「Active Directoryって何?」「会社のPCにログインするとき、裏で何が起きてるの?」
企業のIT環境でよく使われるActive Directory(アクティブディレクトリ)。略して「AD」とも呼ばれます。Windows環境を中心に、ユーザー管理の要となる重要な仕組みです。
この記事では、Active Directoryとは何か、どんな役割を果たしているのかを初心者向けに解説します。
Active Directoryとは?
「会社全体のユーザー管理システム」
Active Directory(AD)は、Microsoftが提供するディレクトリサービスです。企業内のユーザー、コンピュータ、グループなどの情報を一元管理し、認証やアクセス制御を行います。
簡単に言うと、「会社の従業員名簿+セキュリティゲート」のようなものです。
Active Directoryがないと…
もしADがなかったら、どうなるでしょうか?
- PCごとにユーザーアカウントを作成する必要がある
- パスワードをPCごとに管理
- ファイルサーバーへのアクセス権を個別に設定
- 退職者のアカウント削除を全PCで行う必要がある
100台、1000台のPCを管理することを想像してみてください。とてもじゃないけどやってられません。
Active Directoryがあると
- 1つのアカウントで全PCにログインできる
- パスワードを一元管理
- グループ単位でアクセス権を設定
- 退職時は1つのアカウントを無効にするだけ
- ポリシーを一括で適用(パスワードの複雑さなど)
Active Directoryの基本概念
ADを理解するために、いくつかの用語を覚えておきましょう。
ドメイン
Active Directoryで管理される範囲(領域)のこと。通常、1つの会社で1つ以上のドメインを持ちます。

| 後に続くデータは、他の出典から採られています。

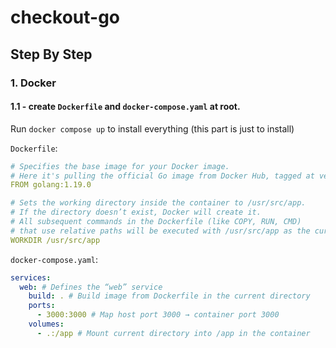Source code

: # checkout-go

## Step By Step

### 1. Docker

#### 1.1 - create `Dockerfile` and `docker-compose.yaml` at root.

Run `docker compose up` to install everything (this part is just to install)

`Dockerfile`:

```yaml
# Specifies the base image for your Docker image.
# Here it's pulling the official Go image from Docker Hub, tagged at version 1.19.0.
FROM golang:1.19.0

# Sets the working directory inside the container to /usr/src/app.
# If the directory doesn’t exist, Docker will create it.
# All subsequent commands in the Dockerfile (like COPY, RUN, CMD)
# that use relative paths will be executed with /usr/src/app as the current directory.
WORKDIR /usr/src/app
```

`docker-compose.yaml`:

```yaml
services:
  web: # Defines the “web” service
    build: . # Build image from Dockerfile in the current directory
    ports:
      - 3000:3000 # Map host port 3000 → container port 3000
    volumes:
      - .:/app # Mount current directory into /app in the container
```
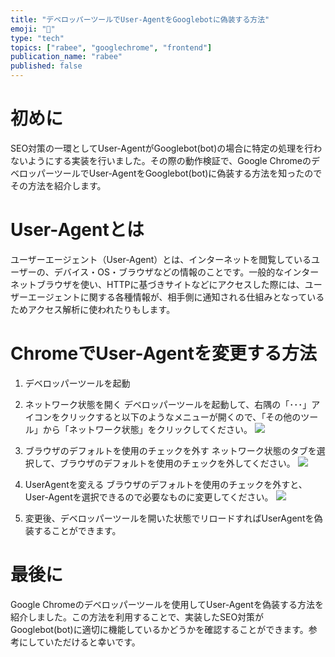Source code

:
 ```yaml
---
title: "デベロッパーツールでUser-AgentをGooglebotに偽装する方法"
emoji: "🤳"
type: "tech"
topics: ["rabee", "googlechrome", "frontend"]
publication_name: "rabee"
published: false
---
```


# 初めに
SEO対策の一環としてUser-AgentがGooglebot(bot)の場合に特定の処理を行わないようにする実装を行いました。その際の動作検証で、Google ChromeのデベロッパーツールでUser-AgentをGooglebot(bot)に偽装する方法を知ったのでその方法を紹介します。
# User-Agentとは
ユーザーエージェント（User-Agent）とは、インターネットを閲覧しているユーザーの、デバイス・OS・ブラウザなどの情報のことです。一般的なインターネットブラウザを使い、HTTPに基づきサイトなどにアクセスした際には、ユーザーエージェントに関する各種情報が、相手側に通知される仕組みとなっているためアクセス解析に使われたりもします。
# ChromeでUser-Agentを変更する方法

1. デベロッパーツールを起動

2. ネットワーク状態を開く
デベロッパーツールを起動して、右隅の「･･･」アイコンをクリックすると以下のようなメニューが開くので、「その他のツール」から「ネットワーク状態」をクリックしてください。
![](https://storage.googleapis.com/zenn-user-upload/217946591a9d-20230428.png)
3. ブラウザのデフォルトを使用のチェックを外す
ネットワーク状態のタブを選択して、ブラウザのデフォルトを使用のチェックを外してください。
![](https://storage.googleapis.com/zenn-user-upload/b09373fcfedf-20230428.png)
4. UserAgentを変える
ブラウザのデフォルトを使用のチェックを外すと、User-Agentを選択できるので必要なものに変更してください。
![](https://storage.googleapis.com/zenn-user-upload/53bd77ed3e44-20230421.png)
5. 変更後、デベロッパーツールを開いた状態でリロードすればUserAgentを偽装することができます。

# 最後に
Google Chromeのデベロッパーツールを使用してUser-Agentを偽装する方法を紹介しました。この方法を利用することで、実装したSEO対策がGooglebot(bot)に適切に機能しているかどうかを確認することができます。参考にしていただけると幸いです。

例:example.local、corp.example.co.jp
ドメインコントローラー(DC)
Active Directoryのサービスを提供するサーバー。ユーザー情報を保存し、認証を行います。通常、冗長性のため2台以上設置します。
オブジェクト
ADで管理される「もの」の総称。ユーザー、コンピュータ、グループなどがオブジェクトです。
OU(組織単位)
Organization Unitの略。オブジェクトを整理するためのフォルダのようなものです。部署ごと、拠点ごとにOUを作って管理します。
グループポリシー(GPO)
ユーザーやコンピュータに対して、設定を一括で適用する仕組み。
例:パスワードは8文字以上、USBメモリの使用禁止、特定のソフトのインストール禁止など
| 用語 | 説明 | 例え |
|---|---|---|
| ドメイン | 管理される範囲 | 会社全体 |
| ドメインコントローラー | ADのサーバー | 人事部のデータベース |
| オブジェクト | 管理対象 | 従業員、PC |
| OU | 整理用のフォルダ | 部署 |
| グループポリシー | 一括設定 | 社内規定 |
Active Directoryの認証の流れ
会社のPCにログインするとき、裏で何が起きているか見てみましょう。
- ユーザーがPCでユーザー名とパスワードを入力
- PCがドメインコントローラーに認証リクエストを送信
- ドメインコントローラーがユーザー情報を確認
- 認証OKなら、「チケット」を発行(Kerberos認証)
- 以降、このチケットを使って各リソースにアクセス
この仕組みにより、一度ログインすれば、ファイルサーバーやプリンター、社内システムに再度パスワードを入力することなくアクセスできます(シングルサインオン)。
Active Directoryでできること
ユーザー管理
- ユーザーアカウントの作成・削除
- パスワードのリセット
- アカウントのロック解除
- グループへの所属管理
コンピュータ管理
- ドメインへの参加管理
- コンピュータポリシーの適用
- リモートでの設定変更
グループポリシーによる制御
- パスワードポリシー(長さ、複雑さ、有効期限)
- 画面ロックまでの時間
- ソフトウェアのインストール制限
- USBデバイスの使用制限
- 壁紙やスタートメニューの統一
Active DirectoryとAzure AD
最近は、クラウド版のADであるAzure AD(現Microsoft Entra ID)も広く使われています。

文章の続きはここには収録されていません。